Materials provided: Begin

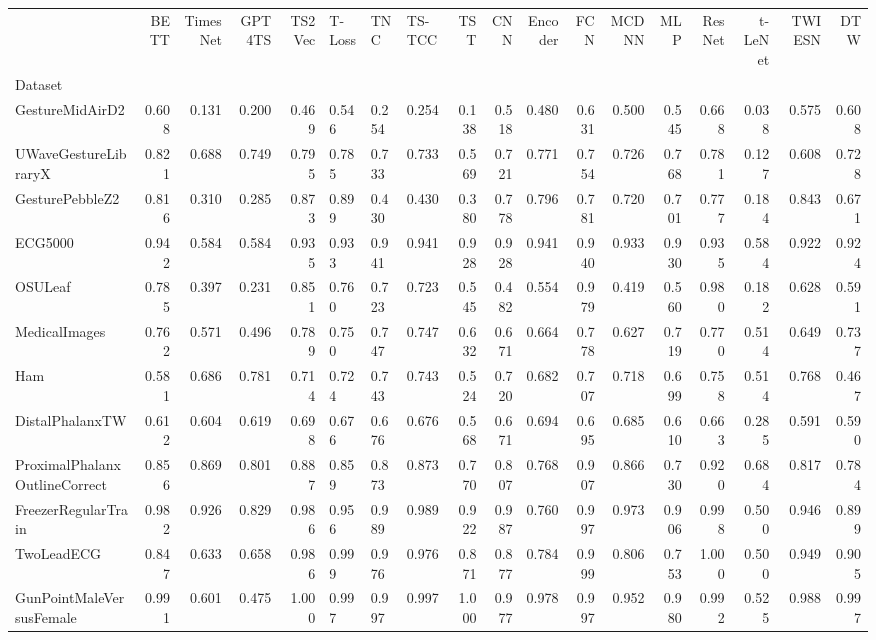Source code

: \begin{tabular}{lrrrrlllrrrrrrrrrr}
\toprule
 & BETT & TimesNet & GPT4TS & TS2Vec & T-Loss & TNC & TS-TCC & TST & CNN & Encoder & FCN & MCDNN & MLP & ResNet & t-LeNet & TWIESN & DTW \\
Dataset &  &  &  &  &  &  &  &  &  &  &  &  &  &  &  &  &  \\
\midrule
GestureMidAirD2 & 0.608 & 0.131 & 0.200 & 0.469 & 0.546 & 0.254 & 0.254 & 0.138 & 0.518 & 0.480 & 0.631 & 0.500 & 0.545 & 0.668 & 0.038 & 0.575 & 0.608 \\
UWaveGestureLibraryX & 0.821 & 0.688 & 0.749 & 0.795 & 0.785 & 0.733 & 0.733 & 0.569 & 0.721 & 0.771 & 0.754 & 0.726 & 0.768 & 0.781 & 0.127 & 0.608 & 0.728 \\
GesturePebbleZ2 & 0.816 & 0.310 & 0.285 & 0.873 & 0.899 & 0.430 & 0.430 & 0.380 & 0.778 & 0.796 & 0.781 & 0.720 & 0.701 & 0.777 & 0.184 & 0.843 & 0.671 \\
ECG5000 & 0.942 & 0.584 & 0.584 & 0.935 & 0.933 & 0.941 & 0.941 & 0.928 & 0.928 & 0.941 & 0.940 & 0.933 & 0.930 & 0.935 & 0.584 & 0.922 & 0.924 \\
OSULeaf & 0.785 & 0.397 & 0.231 & 0.851 & 0.760 & 0.723 & 0.723 & 0.545 & 0.482 & 0.554 & 0.979 & 0.419 & 0.560 & 0.980 & 0.182 & 0.628 & 0.591 \\
MedicalImages & 0.762 & 0.571 & 0.496 & 0.789 & 0.750 & 0.747 & 0.747 & 0.632 & 0.671 & 0.664 & 0.778 & 0.627 & 0.719 & 0.770 & 0.514 & 0.649 & 0.737 \\
Ham & 0.581 & 0.686 & 0.781 & 0.714 & 0.724 & 0.743 & 0.743 & 0.524 & 0.720 & 0.682 & 0.707 & 0.718 & 0.699 & 0.758 & 0.514 & 0.768 & 0.467 \\
DistalPhalanxTW & 0.612 & 0.604 & 0.619 & 0.698 & 0.676 & 0.676 & 0.676 & 0.568 & 0.671 & 0.694 & 0.695 & 0.685 & 0.610 & 0.663 & 0.285 & 0.591 & 0.590 \\
ProximalPhalanxOutlineCorrect & 0.856 & 0.869 & 0.801 & 0.887 & 0.859 & 0.873 & 0.873 & 0.770 & 0.807 & 0.768 & 0.907 & 0.866 & 0.730 & 0.920 & 0.684 & 0.817 & 0.784 \\
FreezerRegularTrain & 0.982 & 0.926 & 0.829 & 0.986 & 0.956 & 0.989 & 0.989 & 0.922 & 0.987 & 0.760 & 0.997 & 0.973 & 0.906 & 0.998 & 0.500 & 0.946 & 0.899 \\
TwoLeadECG & 0.847 & 0.633 & 0.658 & 0.986 & 0.999 & 0.976 & 0.976 & 0.871 & 0.877 & 0.784 & 0.999 & 0.806 & 0.753 & 1.000 & 0.500 & 0.949 & 0.905 \\
GunPointMaleVersusFemale & 0.991 & 0.601 & 0.475 & 1.000 & 0.997 & 0.997 & 0.997 & 1.000 & 0.977 & 0.978 & 0.997 & 0.952 & 0.980 & 0.992 & 0.525 & 0.988 & 0.997 \\

\end{tabular}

Materials provided: End

_Activity_
Using only the listing above, restate exactly the lines from the line containing "GesturePebbleZ2 & 0.816" through the line containing "FreezerRegularTrain & 0.982", both included.

_Result_
GesturePebbleZ2 & 0.816 & 0.310 & 0.285 & 0.873 & 0.899 & 0.430 & 0.430 & 0.380 & 0.778 & 0.796 & 0.781 & 0.720 & 0.701 & 0.777 & 0.184 & 0.843 & 0.671 \\
ECG5000 & 0.942 & 0.584 & 0.584 & 0.935 & 0.933 & 0.941 & 0.941 & 0.928 & 0.928 & 0.941 & 0.940 & 0.933 & 0.930 & 0.935 & 0.584 & 0.922 & 0.924 \\
OSULeaf & 0.785 & 0.397 & 0.231 & 0.851 & 0.760 & 0.723 & 0.723 & 0.545 & 0.482 & 0.554 & 0.979 & 0.419 & 0.560 & 0.980 & 0.182 & 0.628 & 0.591 \\
MedicalImages & 0.762 & 0.571 & 0.496 & 0.789 & 0.750 & 0.747 & 0.747 & 0.632 & 0.671 & 0.664 & 0.778 & 0.627 & 0.719 & 0.770 & 0.514 & 0.649 & 0.737 \\
Ham & 0.581 & 0.686 & 0.781 & 0.714 & 0.724 & 0.743 & 0.743 & 0.524 & 0.720 & 0.682 & 0.707 & 0.718 & 0.699 & 0.758 & 0.514 & 0.768 & 0.467 \\
DistalPhalanxTW & 0.612 & 0.604 & 0.619 & 0.698 & 0.676 & 0.676 & 0.676 & 0.568 & 0.671 & 0.694 & 0.695 & 0.685 & 0.610 & 0.663 & 0.285 & 0.591 & 0.590 \\
ProximalPhalanxOutlineCorrect & 0.856 & 0.869 & 0.801 & 0.887 & 0.859 & 0.873 & 0.873 & 0.770 & 0.807 & 0.768 & 0.907 & 0.866 & 0.730 & 0.920 & 0.684 & 0.817 & 0.784 \\
FreezerRegularTrain & 0.982 & 0.926 & 0.829 & 0.986 & 0.956 & 0.989 & 0.989 & 0.922 & 0.987 & 0.760 & 0.997 & 0.973 & 0.906 & 0.998 & 0.500 & 0.946 & 0.899 \\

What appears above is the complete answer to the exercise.